▸ **Assignment**
Output the whole listing below. Keep it exact.

▸ **Material supplied**
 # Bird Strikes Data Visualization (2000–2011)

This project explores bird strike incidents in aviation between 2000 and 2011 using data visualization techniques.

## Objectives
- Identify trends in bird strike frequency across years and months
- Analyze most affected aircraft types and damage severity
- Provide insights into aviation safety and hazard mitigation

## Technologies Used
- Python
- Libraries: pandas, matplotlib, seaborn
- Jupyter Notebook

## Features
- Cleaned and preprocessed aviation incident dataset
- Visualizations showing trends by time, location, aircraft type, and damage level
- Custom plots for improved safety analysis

▸ **The answer**
 # Bird Strikes Data Visualization (2000–2011)

This project explores bird strike incidents in aviation between 2000 and 2011 using data visualization techniques.

## Objectives
- Identify trends in bird strike frequency across years and months
- Analyze most affected aircraft types and damage severity
- Provide insights into aviation safety and hazard mitigation

## Technologies Used
- Python
- Libraries: pandas, matplotlib, seaborn
- Jupyter Notebook

## Features
- Cleaned and preprocessed aviation incident dataset
- Visualizations showing trends by time, location, aircraft type, and damage level
- Custom plots for improved safety analysis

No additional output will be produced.